Exercise directions
Starting with the first line of the records, write out each line exactly until you have included the line containing "대해 반환하지 않음 |".

Material to process
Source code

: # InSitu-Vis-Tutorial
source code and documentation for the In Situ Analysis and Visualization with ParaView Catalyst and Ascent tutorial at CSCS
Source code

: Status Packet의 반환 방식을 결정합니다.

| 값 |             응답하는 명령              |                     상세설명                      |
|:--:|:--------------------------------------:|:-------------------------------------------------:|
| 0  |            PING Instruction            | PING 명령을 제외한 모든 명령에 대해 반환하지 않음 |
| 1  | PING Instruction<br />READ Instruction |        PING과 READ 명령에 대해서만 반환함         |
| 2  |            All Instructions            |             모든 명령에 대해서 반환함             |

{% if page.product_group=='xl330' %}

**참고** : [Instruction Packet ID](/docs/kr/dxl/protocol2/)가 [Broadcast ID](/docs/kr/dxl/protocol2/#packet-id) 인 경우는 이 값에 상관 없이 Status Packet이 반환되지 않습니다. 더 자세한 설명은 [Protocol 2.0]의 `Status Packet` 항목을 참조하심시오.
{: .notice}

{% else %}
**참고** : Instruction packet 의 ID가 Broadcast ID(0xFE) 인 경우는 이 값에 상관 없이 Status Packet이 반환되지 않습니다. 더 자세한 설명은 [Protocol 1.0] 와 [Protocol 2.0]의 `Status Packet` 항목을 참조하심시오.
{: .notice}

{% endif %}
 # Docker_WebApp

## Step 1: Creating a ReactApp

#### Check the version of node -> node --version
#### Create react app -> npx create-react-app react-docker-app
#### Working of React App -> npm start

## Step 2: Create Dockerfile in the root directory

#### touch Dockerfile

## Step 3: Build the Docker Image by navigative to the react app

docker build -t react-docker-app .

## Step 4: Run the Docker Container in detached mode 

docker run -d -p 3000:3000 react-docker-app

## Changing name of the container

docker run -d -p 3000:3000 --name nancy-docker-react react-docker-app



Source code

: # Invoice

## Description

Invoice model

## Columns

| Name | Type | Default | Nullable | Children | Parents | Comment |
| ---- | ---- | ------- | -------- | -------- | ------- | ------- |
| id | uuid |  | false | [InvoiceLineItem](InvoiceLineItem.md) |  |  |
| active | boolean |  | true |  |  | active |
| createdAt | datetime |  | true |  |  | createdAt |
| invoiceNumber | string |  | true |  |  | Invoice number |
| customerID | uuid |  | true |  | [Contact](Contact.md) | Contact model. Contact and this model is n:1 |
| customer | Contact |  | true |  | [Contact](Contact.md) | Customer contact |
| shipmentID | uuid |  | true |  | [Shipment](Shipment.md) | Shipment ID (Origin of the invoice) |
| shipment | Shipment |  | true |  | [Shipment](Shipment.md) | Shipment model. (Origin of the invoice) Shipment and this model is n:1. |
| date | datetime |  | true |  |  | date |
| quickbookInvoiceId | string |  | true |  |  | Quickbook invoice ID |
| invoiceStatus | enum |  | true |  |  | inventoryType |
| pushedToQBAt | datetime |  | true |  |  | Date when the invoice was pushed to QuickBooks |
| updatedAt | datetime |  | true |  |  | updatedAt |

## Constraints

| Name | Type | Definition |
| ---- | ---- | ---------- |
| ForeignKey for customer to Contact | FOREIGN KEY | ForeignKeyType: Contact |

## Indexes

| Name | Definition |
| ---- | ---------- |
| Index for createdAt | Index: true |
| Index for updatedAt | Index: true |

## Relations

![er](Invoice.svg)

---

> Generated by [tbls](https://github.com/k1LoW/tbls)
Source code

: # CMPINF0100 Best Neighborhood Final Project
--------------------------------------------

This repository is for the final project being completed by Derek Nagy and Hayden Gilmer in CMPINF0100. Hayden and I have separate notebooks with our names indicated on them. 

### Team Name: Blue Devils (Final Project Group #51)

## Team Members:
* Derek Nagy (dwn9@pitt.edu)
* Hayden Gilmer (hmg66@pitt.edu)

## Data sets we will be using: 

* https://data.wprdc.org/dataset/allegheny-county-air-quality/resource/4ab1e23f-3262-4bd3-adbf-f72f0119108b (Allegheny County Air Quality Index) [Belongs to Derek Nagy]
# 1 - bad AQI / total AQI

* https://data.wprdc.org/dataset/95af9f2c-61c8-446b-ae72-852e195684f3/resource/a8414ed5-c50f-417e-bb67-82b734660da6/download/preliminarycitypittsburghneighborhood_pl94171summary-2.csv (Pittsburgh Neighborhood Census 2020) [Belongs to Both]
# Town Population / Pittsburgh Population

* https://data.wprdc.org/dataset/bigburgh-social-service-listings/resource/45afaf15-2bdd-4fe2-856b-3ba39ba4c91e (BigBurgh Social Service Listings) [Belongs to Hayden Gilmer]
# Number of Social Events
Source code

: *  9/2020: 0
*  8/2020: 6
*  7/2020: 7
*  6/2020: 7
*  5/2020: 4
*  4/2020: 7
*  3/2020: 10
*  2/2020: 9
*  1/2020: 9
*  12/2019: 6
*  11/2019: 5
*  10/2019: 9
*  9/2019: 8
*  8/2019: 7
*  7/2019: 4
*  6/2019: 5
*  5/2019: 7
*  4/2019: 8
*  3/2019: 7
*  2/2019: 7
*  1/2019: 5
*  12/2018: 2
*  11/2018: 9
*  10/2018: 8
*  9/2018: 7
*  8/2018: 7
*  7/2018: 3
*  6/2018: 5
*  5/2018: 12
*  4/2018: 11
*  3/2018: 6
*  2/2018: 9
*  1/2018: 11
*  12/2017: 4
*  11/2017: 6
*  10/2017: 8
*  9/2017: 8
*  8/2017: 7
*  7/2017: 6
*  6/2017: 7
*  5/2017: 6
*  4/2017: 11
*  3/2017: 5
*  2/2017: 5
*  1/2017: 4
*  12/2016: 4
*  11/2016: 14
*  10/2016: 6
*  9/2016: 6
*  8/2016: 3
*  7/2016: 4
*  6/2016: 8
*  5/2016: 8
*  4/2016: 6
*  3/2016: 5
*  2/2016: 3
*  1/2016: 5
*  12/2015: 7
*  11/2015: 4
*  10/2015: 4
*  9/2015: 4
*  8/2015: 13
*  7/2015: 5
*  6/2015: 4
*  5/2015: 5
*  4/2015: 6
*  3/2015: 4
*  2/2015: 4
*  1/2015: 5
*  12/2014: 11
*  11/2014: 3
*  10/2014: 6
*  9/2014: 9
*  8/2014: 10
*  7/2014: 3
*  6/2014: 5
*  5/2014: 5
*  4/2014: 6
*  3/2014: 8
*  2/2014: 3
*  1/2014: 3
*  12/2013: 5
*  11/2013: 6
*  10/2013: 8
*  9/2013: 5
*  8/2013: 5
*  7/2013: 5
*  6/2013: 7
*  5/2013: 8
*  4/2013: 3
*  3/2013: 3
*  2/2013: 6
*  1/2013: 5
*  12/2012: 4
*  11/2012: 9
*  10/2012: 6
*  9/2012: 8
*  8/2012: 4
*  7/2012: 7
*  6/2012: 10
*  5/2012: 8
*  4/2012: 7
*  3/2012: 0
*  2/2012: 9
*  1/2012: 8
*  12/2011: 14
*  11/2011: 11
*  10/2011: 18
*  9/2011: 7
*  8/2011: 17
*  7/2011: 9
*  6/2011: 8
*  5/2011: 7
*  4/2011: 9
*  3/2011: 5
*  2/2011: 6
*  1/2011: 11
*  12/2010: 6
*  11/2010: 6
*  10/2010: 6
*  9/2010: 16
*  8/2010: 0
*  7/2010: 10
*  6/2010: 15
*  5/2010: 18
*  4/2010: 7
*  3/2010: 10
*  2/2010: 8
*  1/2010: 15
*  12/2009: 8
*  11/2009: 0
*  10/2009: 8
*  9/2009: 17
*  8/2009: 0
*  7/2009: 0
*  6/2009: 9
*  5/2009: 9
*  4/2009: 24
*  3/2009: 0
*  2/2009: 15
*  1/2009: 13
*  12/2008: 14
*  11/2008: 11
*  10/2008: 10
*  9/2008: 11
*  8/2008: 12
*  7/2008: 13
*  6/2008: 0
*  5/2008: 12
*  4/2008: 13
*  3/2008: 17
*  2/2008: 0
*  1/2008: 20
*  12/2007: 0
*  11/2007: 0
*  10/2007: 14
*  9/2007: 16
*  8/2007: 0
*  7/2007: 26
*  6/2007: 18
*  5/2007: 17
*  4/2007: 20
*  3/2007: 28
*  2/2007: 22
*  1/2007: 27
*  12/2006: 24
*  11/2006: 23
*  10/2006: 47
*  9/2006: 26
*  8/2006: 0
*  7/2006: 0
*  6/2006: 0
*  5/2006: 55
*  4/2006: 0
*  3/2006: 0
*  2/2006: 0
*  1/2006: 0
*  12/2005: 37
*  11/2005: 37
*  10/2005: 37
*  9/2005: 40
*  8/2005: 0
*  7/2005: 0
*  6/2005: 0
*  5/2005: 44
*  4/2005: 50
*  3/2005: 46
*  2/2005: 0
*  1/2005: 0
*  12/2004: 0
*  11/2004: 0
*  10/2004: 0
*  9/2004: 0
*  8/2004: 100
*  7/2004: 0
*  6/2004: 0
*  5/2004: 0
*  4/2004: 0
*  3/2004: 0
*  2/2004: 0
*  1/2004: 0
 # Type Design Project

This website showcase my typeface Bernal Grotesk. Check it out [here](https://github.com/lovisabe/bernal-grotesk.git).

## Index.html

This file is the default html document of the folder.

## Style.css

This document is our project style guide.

Answer to this exercise
Source code

: # InSitu-Vis-Tutorial
source code and documentation for the In Situ Analysis and Visualization with ParaView Catalyst and Ascent tutorial at CSCS
Source code

: Status Packet의 반환 방식을 결정합니다.

| 값 |             응답하는 명령              |                     상세설명                      |
|:--:|:--------------------------------------:|:-------------------------------------------------:|
| 0  |            PING Instruction            | PING 명령을 제외한 모든 명령에 대해 반환하지 않음 |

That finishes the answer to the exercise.